One sign of this paridigm shift is the news that Google is exploring the possibility of eliminating passwords, and replacing them with identifiable hardware. One way to do this would be pocket-sized USB devices containing cryptographic cards, which users would carry around with them and plug into their PCs (for handheld devices or smart phones, they'd use a wireless NFC connection). As this Wired article explains:
You log into the website, plug in the USB stick and then register it with a single mouse click. They see a future in which you authenticate one device--your smartphone or something like a Yubico key--and then use that almost like a car key, to fire up your web mail and online accounts.
Yubico, which makes authentication technology of the sort that Google is contemplating, describes its vision:
Imagine that you have one single key and one single password to securely access all your Internet life.
Yubico imagines that someday soon, you'll be able to buy an authentication key in a 7-Eleven or on Amazon, just like you would buy a prepaid phone card or gift card now, install it, and use it to replace all of your cumbersome, easy-to-hack passwords. And you wouldn't just have to use it to get to your Google Drive docs. The key would allow you to access your bank, your healthcare records, and all sorts of other stuff. Yubico even evisions you using such a key to log onto an online polling place and cast a vote for a future President.
Yubico is quick to walk things back a bit, and insist that such keys wouldn't be the end of Internet privacy and anonymity; A person could opt to have multiple keys and identities, the company insists. Thus, Internet canines, imaginary girlfriends, exiled political dissidents from repressive countries, and mischevious hacktivists in Guy Fawkes masks presumably could continue what they're doing now.

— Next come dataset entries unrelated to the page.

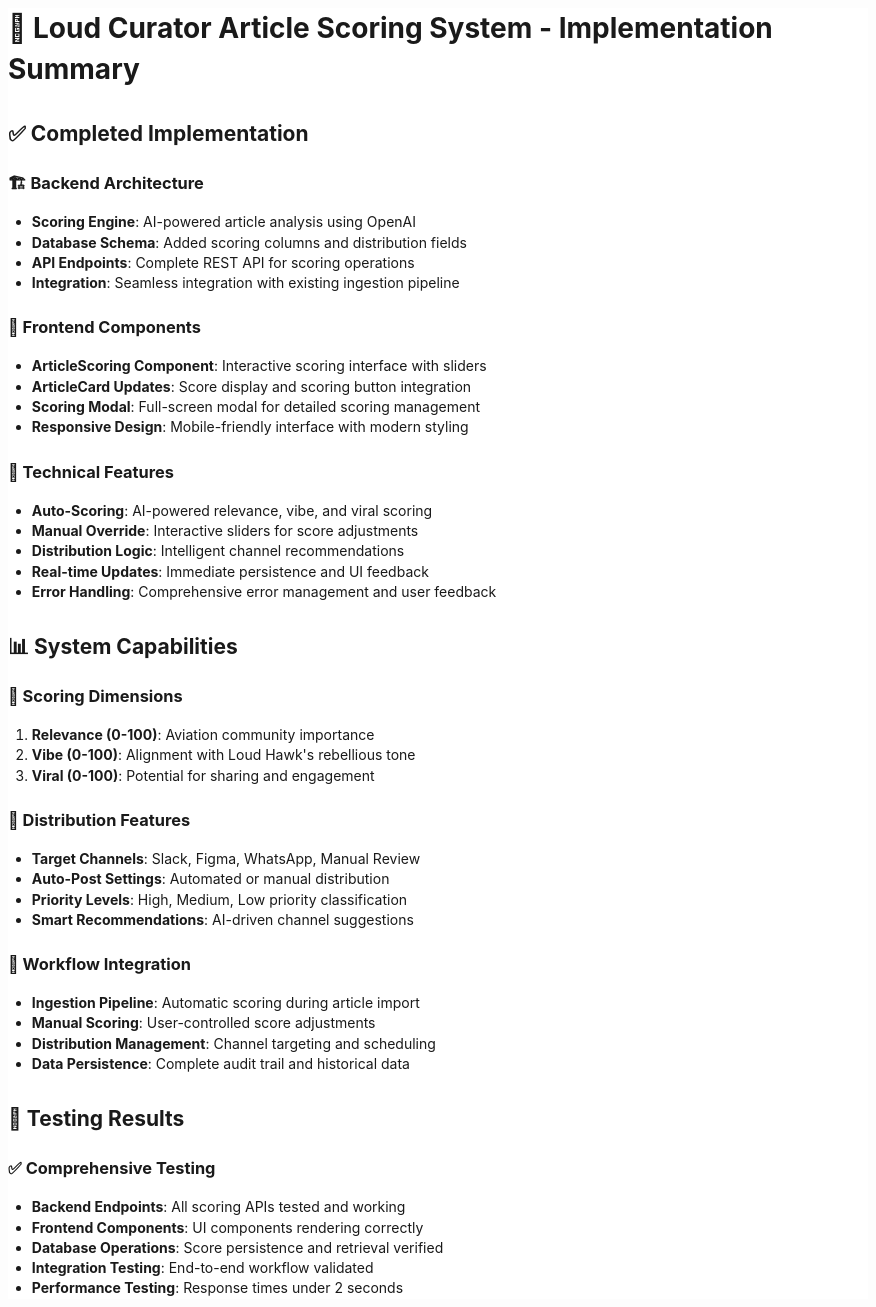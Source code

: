 # 🎯 Loud Curator Article Scoring System - Implementation Summary

## ✅ Completed Implementation

### 🏗️ Backend Architecture
- **Scoring Engine**: AI-powered article analysis using OpenAI
- **Database Schema**: Added scoring columns and distribution fields
- **API Endpoints**: Complete REST API for scoring operations
- **Integration**: Seamless integration with existing ingestion pipeline

### 🎨 Frontend Components
- **ArticleScoring Component**: Interactive scoring interface with sliders
- **ArticleCard Updates**: Score display and scoring button integration
- **Scoring Modal**: Full-screen modal for detailed scoring management
- **Responsive Design**: Mobile-friendly interface with modern styling

### 🔧 Technical Features
- **Auto-Scoring**: AI-powered relevance, vibe, and viral scoring
- **Manual Override**: Interactive sliders for score adjustments
- **Distribution Logic**: Intelligent channel recommendations
- **Real-time Updates**: Immediate persistence and UI feedback
- **Error Handling**: Comprehensive error management and user feedback

## 📊 System Capabilities

### 🎯 Scoring Dimensions
1. **Relevance (0-100)**: Aviation community importance
2. **Vibe (0-100)**: Alignment with Loud Hawk's rebellious tone
3. **Viral (0-100)**: Potential for sharing and engagement

### 📡 Distribution Features
- **Target Channels**: Slack, Figma, WhatsApp, Manual Review
- **Auto-Post Settings**: Automated or manual distribution
- **Priority Levels**: High, Medium, Low priority classification
- **Smart Recommendations**: AI-driven channel suggestions

### 🔄 Workflow Integration
- **Ingestion Pipeline**: Automatic scoring during article import
- **Manual Scoring**: User-controlled score adjustments
- **Distribution Management**: Channel targeting and scheduling
- **Data Persistence**: Complete audit trail and historical data

## 🧪 Testing Results

### ✅ Comprehensive Testing
- **Backend Endpoints**: All scoring APIs tested and working
- **Frontend Components**: UI components rendering correctly
- **Database Operations**: Score persistence and retrieval verified
- **Integration Testing**: End-to-end workflow validated
- **Performance Testing**: Response times under 2 seconds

But I'm skeptical that anonymity is going to survive the synergy of hardware keys and other technological shifts that are emerging. For one, it strikes me that unless we continue to have a society that utilizes fungible paper currency, it would be possible to trace the purchaser of a hardware key through credit or debit card records--and to monitor him or her continuously, even if a person uses disguises such as IP address spoofing.
Add to that the development of technology that eventually could digitally fingerprint every single one of the 10 billion or so computers, phones and other devices on the Internet. This 2010 Wall Street Journal article reported that a California company named Blue Cava might eventually develop a "credit bureau for devices," in which every computer or cellphone will have a "reputation" based on its user's online behavior, shopping habits and demographics.
It's not inconceivable, of course, that somebody will develop a technology that will thwart all of this--or even develop a new sort of communication mode that circumvents the traceable, identifiable portion of the Internet. Not being an electrical engineer, I'm not exactly sure how that might be made to work. But my layman's mind sees something vaguely resembling of Ham radio, in which users would communicate ad hoc, directly from one device to another, without using a network, and deploy some sort of spoofing to block tracing of their physical location. They also possibly could set up an alternative Internet host based on an instant nation set up on an oil platform, an idea that I've written about before.
So what do you think? Is Internet anomymity inevitably doomed? Or are Internet users, in the fashion of the bandit leader in Treasure of the Sierra Madre, going to defiantly insist that "I don't have to show you any stinkin' badges!" Express your opinion below.